> [WORK INSTRUCTIONS]: Return only the lines from the top of the material through the line marked by "soft gluon. \\", unaltered.

> [PROVIDED DATA]:
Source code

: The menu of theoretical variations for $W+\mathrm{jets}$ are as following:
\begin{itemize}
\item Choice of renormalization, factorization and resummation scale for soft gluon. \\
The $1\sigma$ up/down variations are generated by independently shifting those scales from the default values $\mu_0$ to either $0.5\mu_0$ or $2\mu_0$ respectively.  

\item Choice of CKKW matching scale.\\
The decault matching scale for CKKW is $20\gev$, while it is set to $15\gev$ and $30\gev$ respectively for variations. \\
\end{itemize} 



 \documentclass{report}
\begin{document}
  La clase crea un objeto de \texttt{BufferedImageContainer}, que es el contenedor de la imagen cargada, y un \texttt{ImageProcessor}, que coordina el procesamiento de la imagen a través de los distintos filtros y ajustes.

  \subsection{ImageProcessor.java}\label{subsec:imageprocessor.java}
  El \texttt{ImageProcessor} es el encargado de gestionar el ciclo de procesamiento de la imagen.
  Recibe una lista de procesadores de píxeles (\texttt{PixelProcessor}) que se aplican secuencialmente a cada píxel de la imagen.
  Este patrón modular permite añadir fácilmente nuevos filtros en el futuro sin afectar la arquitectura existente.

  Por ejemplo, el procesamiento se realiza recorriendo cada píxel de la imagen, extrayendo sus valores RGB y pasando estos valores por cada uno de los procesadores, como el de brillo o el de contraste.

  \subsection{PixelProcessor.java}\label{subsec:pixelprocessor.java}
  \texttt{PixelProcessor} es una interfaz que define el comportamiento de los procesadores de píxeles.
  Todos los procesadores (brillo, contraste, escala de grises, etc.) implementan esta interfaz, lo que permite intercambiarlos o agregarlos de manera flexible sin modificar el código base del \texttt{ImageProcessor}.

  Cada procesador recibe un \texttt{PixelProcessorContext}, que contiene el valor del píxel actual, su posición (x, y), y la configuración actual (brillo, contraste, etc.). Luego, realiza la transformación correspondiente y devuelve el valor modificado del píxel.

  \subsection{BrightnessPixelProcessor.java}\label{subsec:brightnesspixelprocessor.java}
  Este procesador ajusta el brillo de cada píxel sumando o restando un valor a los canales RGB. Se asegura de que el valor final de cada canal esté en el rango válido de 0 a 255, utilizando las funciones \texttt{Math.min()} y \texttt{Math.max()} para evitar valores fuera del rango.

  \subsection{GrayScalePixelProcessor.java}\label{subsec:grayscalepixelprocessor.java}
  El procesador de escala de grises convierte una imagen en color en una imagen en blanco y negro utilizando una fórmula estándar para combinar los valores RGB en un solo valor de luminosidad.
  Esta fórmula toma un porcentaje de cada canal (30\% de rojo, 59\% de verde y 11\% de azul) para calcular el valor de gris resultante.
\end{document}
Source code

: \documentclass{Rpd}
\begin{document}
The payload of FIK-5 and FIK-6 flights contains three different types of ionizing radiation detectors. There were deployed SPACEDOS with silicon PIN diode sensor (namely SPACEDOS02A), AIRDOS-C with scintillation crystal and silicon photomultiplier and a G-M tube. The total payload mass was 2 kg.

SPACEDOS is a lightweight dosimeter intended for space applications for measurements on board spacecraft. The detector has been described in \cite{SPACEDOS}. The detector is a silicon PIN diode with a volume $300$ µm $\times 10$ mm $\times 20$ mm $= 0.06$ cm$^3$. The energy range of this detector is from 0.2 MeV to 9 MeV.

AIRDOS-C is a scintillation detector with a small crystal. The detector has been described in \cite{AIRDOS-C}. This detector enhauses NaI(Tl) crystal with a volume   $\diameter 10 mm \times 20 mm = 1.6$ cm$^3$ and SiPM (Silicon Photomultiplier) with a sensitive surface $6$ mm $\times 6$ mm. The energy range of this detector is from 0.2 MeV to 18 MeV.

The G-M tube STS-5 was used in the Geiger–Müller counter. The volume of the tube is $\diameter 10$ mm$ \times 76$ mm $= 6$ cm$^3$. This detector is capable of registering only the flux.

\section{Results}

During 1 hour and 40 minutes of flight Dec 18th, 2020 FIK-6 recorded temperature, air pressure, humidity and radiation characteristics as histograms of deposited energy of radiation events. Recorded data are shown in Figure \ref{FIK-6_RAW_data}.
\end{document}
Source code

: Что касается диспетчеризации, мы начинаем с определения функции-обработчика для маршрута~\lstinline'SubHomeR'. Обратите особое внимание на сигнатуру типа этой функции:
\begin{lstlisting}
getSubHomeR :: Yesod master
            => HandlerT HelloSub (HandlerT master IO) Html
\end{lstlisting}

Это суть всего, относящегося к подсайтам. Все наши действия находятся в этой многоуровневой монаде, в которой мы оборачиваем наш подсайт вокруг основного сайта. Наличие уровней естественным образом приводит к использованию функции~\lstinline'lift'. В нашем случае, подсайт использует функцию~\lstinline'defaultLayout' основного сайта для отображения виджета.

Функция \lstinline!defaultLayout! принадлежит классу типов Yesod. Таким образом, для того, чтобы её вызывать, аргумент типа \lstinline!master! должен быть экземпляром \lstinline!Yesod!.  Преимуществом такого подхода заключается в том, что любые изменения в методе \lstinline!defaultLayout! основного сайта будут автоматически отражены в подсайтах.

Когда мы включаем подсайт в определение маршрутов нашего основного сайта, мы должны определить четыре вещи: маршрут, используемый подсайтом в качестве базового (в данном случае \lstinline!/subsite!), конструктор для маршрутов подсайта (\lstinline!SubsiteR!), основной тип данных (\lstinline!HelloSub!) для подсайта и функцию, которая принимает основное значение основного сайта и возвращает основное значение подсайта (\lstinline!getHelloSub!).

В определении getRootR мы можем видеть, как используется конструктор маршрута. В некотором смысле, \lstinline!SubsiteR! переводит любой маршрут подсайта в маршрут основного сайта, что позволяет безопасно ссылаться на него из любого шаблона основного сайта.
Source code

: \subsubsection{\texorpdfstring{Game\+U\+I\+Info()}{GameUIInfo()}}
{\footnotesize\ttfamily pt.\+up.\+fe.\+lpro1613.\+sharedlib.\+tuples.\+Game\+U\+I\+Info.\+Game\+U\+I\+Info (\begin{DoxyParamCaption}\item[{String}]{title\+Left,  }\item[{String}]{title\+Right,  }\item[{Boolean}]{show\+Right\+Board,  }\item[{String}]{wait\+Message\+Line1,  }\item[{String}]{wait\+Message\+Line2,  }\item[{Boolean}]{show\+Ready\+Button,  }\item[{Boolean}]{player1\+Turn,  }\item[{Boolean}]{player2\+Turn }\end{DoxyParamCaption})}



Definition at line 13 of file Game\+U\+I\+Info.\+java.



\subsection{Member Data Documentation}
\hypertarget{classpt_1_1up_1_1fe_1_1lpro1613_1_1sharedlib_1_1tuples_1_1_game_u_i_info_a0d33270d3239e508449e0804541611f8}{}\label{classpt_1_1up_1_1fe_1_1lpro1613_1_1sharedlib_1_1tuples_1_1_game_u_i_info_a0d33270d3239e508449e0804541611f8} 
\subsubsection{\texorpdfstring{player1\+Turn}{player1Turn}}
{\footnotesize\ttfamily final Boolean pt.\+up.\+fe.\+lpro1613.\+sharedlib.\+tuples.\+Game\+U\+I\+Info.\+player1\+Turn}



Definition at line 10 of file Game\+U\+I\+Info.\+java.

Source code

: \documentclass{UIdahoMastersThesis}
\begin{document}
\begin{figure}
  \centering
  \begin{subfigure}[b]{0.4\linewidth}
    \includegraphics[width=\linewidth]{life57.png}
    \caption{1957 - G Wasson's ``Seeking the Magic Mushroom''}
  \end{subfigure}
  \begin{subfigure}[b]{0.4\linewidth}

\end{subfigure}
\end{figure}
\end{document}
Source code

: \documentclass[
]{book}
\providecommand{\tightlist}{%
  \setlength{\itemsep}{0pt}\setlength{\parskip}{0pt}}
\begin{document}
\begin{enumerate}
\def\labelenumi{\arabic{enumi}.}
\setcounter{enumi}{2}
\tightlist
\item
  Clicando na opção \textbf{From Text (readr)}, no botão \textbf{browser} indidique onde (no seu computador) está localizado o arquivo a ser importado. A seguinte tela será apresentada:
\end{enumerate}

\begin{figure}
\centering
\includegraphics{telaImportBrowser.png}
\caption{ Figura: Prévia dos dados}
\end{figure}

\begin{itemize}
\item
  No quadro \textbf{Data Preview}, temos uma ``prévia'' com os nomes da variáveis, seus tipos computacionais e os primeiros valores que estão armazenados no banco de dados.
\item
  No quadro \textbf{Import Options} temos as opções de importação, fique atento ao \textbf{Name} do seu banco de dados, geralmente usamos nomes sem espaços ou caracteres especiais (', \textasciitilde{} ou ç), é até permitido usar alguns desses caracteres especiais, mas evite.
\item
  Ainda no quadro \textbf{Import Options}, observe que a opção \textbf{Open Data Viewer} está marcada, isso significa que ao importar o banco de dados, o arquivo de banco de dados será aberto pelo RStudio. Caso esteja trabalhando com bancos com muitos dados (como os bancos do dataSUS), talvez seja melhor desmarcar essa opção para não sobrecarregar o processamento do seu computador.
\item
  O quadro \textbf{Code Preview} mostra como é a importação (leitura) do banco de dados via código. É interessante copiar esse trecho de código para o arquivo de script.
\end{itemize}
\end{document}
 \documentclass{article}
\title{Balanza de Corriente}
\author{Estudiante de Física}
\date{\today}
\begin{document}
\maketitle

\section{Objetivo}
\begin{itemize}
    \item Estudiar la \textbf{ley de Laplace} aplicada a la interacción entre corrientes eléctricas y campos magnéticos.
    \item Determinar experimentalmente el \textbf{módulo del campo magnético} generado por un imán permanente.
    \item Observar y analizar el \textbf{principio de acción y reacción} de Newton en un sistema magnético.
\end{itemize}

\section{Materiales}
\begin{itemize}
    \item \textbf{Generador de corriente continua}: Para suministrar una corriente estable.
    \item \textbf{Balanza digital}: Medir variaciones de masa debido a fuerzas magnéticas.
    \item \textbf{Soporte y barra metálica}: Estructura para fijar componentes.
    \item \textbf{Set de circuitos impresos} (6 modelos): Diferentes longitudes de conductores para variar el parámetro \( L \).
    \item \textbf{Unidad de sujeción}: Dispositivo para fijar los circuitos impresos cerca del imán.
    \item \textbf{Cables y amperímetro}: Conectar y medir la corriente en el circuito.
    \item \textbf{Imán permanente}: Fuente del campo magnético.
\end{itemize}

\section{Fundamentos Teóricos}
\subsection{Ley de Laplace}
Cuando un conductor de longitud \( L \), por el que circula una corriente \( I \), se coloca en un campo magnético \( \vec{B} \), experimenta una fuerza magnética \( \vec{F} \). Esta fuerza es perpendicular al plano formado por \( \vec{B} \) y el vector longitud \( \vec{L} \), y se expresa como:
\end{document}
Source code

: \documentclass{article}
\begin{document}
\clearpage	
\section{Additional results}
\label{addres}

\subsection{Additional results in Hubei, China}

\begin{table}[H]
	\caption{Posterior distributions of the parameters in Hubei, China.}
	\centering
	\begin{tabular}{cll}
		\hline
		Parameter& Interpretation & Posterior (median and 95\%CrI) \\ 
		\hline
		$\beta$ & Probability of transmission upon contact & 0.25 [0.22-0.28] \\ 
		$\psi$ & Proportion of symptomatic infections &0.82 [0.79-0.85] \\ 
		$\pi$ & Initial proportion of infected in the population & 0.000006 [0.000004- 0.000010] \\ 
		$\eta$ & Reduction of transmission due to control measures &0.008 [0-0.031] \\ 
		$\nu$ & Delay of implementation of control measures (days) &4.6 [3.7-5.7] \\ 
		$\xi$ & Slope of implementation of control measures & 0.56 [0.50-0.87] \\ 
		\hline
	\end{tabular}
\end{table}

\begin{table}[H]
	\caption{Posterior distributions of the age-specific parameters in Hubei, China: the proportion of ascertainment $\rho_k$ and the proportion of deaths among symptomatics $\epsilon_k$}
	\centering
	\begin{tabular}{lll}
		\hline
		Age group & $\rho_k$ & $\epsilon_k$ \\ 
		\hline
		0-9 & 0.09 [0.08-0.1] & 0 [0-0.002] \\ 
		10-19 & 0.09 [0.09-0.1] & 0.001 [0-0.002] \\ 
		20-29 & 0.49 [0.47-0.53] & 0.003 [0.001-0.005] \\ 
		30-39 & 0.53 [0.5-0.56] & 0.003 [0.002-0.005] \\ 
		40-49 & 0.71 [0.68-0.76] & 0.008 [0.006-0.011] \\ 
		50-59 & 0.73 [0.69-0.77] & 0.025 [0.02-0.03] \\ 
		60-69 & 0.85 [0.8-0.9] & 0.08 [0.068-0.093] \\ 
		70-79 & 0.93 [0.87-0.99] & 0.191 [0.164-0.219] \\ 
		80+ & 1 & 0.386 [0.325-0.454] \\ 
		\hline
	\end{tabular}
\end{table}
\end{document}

> [SOLUTION BELOW]:
Source code

: The menu of theoretical variations for $W+\mathrm{jets}$ are as following:
\begin{itemize}
\item Choice of renormalization, factorization and resummation scale for soft gluon. \\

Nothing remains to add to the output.